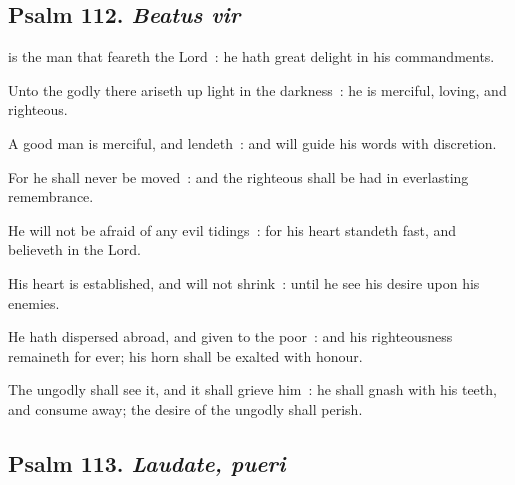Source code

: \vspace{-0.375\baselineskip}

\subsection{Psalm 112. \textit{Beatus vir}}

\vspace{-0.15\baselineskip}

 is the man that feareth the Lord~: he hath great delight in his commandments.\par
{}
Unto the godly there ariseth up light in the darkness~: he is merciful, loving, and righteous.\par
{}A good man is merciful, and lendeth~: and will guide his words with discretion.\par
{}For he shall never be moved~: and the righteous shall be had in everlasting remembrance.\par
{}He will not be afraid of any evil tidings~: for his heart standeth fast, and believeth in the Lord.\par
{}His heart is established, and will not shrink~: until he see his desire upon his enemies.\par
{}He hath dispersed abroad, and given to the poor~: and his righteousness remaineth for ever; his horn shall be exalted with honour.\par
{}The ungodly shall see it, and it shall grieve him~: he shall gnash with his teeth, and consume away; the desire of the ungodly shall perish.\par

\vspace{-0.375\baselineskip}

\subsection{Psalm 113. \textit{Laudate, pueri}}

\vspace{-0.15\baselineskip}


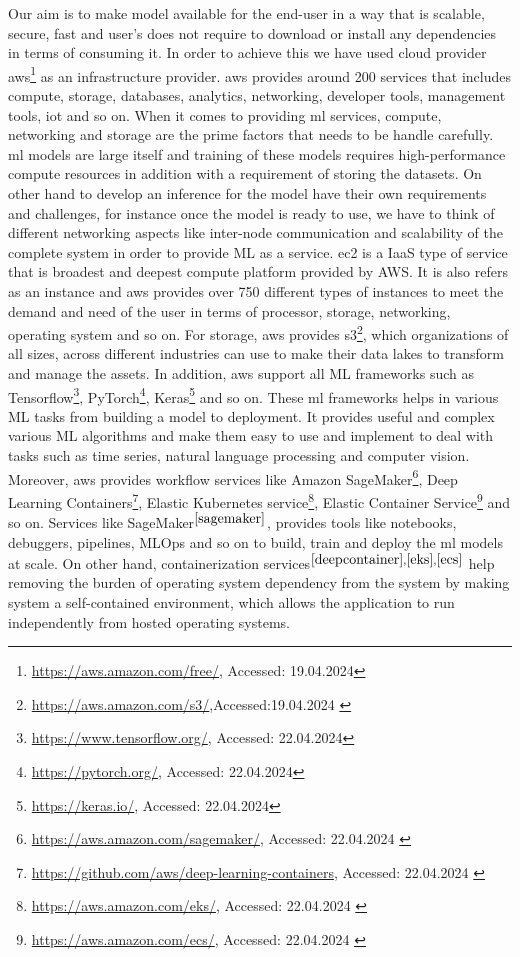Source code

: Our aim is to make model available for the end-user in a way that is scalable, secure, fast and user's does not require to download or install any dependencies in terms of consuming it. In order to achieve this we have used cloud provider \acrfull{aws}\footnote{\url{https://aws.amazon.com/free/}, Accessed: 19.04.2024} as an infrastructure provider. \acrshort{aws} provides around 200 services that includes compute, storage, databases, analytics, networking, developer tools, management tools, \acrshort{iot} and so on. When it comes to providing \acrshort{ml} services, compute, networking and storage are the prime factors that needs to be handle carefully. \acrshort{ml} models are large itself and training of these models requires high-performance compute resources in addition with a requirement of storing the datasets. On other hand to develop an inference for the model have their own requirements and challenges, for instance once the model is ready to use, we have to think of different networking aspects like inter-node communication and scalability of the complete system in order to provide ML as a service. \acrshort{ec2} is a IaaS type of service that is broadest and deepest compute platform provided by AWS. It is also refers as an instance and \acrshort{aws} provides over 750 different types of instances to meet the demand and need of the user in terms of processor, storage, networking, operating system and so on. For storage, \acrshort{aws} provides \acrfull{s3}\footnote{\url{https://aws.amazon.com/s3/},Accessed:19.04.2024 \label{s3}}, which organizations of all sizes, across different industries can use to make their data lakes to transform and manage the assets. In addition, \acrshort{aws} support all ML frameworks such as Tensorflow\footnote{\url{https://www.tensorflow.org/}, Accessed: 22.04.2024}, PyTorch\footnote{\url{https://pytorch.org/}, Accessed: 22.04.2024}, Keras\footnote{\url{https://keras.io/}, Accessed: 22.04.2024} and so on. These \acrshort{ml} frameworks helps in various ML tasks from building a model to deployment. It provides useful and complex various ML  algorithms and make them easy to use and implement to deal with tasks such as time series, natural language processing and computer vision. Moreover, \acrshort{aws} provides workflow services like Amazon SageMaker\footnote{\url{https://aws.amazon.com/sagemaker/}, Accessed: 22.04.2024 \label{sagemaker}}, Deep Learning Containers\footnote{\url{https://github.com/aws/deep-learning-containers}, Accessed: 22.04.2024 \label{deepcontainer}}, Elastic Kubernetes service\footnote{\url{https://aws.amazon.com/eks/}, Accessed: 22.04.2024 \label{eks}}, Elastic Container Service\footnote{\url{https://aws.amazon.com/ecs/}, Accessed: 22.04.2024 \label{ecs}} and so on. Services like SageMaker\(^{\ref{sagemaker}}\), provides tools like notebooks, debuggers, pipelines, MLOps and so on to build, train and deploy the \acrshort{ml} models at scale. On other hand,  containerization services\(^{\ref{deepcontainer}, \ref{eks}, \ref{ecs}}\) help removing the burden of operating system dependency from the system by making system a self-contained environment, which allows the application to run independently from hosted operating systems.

—————

Work task →
For each line of the data that includes the word "desire", return a copy of it.

Solution to this problem →
{}His heart is established, and will not shrink~: until he see his desire upon his enemies.\par
{}The ungodly shall see it, and it shall grieve him~: he shall gnash with his teeth, and consume away; the desire of the ungodly shall perish.\par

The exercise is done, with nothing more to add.